Fighting spam in Wikka


As it may have dawned on you by now, spam is getting to be a problem in wiki's - both the type of spam that also plagues many blogs in the form of comment spam (only in a wiki it would (also) affect page content), and referrer spam. And then there are spambots intent on gathering email addresses.

Wikka sites are no exception any more (and other WakkaWiki forks seem to be having problems, too).

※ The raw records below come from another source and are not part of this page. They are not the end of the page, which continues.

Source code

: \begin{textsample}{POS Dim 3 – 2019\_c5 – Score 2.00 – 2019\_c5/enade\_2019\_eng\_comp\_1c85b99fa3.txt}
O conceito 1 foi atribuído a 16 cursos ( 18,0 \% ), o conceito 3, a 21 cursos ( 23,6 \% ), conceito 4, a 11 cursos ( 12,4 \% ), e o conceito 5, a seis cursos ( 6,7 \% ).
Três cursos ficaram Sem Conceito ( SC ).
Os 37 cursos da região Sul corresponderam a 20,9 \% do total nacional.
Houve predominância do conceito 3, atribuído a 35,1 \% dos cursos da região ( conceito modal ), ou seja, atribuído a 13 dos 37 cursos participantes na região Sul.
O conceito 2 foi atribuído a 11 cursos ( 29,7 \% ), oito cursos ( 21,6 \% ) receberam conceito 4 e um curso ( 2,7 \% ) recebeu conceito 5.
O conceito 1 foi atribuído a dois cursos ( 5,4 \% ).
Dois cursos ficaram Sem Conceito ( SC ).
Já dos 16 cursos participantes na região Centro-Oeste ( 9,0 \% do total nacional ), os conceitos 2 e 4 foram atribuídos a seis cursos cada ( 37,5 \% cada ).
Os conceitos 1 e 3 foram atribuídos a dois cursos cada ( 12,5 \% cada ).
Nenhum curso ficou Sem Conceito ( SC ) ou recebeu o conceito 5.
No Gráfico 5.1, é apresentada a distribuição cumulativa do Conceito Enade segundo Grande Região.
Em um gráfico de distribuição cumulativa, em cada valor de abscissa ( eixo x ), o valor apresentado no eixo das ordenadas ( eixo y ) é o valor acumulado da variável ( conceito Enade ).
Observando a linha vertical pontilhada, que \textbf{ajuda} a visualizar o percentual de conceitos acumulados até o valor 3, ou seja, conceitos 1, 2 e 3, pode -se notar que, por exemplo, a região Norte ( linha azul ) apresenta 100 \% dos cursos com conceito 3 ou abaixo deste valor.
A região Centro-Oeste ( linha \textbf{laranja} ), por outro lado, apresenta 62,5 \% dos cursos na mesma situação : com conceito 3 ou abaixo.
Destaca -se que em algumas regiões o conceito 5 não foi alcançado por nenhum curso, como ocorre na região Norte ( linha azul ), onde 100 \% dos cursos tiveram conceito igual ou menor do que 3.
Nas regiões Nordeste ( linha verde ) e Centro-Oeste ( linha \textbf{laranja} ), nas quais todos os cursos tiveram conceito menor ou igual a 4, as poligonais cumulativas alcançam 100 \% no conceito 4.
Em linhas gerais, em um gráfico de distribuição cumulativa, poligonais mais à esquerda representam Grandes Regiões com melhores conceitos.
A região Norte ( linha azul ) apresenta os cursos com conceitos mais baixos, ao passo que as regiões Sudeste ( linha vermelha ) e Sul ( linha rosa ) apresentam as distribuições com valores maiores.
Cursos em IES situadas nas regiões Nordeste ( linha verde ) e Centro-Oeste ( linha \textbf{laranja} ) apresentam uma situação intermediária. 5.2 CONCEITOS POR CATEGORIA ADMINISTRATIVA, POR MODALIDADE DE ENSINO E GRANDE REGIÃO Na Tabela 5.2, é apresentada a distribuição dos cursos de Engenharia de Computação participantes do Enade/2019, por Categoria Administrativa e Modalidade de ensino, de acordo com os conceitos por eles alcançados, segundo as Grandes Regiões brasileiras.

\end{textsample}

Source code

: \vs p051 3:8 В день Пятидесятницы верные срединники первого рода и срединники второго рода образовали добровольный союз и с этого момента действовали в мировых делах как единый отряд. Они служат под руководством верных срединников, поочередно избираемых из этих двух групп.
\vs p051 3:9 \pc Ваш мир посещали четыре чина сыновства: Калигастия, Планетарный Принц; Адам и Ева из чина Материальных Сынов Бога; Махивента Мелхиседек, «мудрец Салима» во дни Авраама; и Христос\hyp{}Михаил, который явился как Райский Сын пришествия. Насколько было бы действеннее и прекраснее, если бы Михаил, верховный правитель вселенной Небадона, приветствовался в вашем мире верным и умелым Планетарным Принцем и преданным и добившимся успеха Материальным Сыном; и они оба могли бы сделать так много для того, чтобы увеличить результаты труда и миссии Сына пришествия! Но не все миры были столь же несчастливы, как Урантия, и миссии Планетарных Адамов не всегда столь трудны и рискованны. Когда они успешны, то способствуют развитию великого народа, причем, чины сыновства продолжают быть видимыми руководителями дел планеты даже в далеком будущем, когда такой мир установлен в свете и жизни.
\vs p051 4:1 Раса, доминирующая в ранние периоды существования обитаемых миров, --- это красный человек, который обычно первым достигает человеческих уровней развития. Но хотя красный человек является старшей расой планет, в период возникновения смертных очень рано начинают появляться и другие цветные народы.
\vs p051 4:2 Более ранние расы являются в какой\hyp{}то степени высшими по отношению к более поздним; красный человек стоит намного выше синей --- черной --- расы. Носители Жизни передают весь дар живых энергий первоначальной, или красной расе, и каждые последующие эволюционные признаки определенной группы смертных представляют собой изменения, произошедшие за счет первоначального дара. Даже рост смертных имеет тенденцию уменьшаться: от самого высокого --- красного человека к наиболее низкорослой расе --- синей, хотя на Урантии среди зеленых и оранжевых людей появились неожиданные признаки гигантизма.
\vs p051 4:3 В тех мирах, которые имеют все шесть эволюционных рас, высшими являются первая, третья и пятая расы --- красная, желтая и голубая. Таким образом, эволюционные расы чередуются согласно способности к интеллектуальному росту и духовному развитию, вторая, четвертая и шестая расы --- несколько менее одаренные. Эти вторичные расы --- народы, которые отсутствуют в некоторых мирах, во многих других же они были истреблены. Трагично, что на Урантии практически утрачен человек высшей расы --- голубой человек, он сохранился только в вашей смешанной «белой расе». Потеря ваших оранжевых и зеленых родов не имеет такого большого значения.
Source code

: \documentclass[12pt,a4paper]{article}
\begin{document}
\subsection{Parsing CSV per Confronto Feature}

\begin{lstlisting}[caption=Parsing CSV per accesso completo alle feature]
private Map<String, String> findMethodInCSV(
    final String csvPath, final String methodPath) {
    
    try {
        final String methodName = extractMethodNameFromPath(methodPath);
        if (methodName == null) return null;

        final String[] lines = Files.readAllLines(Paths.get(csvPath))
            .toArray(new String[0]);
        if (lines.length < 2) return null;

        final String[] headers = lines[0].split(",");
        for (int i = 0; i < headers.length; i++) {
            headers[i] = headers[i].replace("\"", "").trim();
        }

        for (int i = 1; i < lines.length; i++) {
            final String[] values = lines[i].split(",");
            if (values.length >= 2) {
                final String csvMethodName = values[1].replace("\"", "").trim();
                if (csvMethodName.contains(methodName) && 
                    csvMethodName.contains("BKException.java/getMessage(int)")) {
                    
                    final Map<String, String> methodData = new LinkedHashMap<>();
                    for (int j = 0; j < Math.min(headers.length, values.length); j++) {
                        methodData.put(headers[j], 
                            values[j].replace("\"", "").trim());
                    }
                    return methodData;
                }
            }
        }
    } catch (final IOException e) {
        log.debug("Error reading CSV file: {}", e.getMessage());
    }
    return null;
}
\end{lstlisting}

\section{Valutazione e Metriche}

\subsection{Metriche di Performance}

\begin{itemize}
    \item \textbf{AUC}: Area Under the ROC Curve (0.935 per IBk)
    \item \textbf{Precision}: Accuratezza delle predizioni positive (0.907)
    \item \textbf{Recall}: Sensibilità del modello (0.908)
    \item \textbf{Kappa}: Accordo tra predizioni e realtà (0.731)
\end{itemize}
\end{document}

This page is intended to gather ideas for how to fight spam (of all types) in Wikka, so we can coordinate our efforts and get a spammer-hardened Wikka out there. You can also find some general information about (fighting) wiki spam and what Wikka has already implemented as defense measures.


Spam in Wikka pages

About how to discourage spammers to post links on spam pages in the first place, and what to do when your pages have been spammed already.

Blocking Agents

Bad Behavior is a set of PHP scripts which prevents spambots from accessing your site by analyzing their actual HTTP requests and comparing them to profiles from known spambots. (quote from the homepage)

Two Suggestions


Content Filter
Wacko wiki has implemented a content filter based on a word/phrase list. I'm not sure how sophisticated it is (it's not a Bayesian filter), but uses a list updated from chongqed.org. Read more about it here. I thought this might contribute to our conversations about spamfighting. --GmBowen
Preliminary list of links to (apparent) content blocking systems in wikis (more as I find them): --JavaWoman

Bayesian Filter: Focus on the content
Many of these suggestions will stop a certain degree of spam, but spammers can easily break these anti-spam measures such as adding random tokens (modern spam bots can already scan a page for form elements and submit all of them). Therefore, I suggest analyzing the content based on what might constitute spam (text frequency, link frequency, blacklist, bayesian filter) and then assigning a score to the post. If the post has over, let's say, a 50% chance for spam, then perhaps email validation, post approval, or a captcha can be used to further validate the user.

I'm particularly supportive of the bayesian filter. For instance, many spam fighting programs today use the bayesian filter (ie. Thunderbird). The bayesian algorithm is adaptive and learning which will work best when used in conjunction with other standard filters. The process might be like this:
  1. The standard filters (ie. blacklist) catches a suspicious post. The post is marked for approval.
  2. The admins will review the post at the post moderation panel. If the post is "ham" then the bayesian filters will automatically adapt to allow future posts that resemble the approved post through. However, if the post is "spam", then the bayesian filter will automatically adapt to block future posts with those certain keywords.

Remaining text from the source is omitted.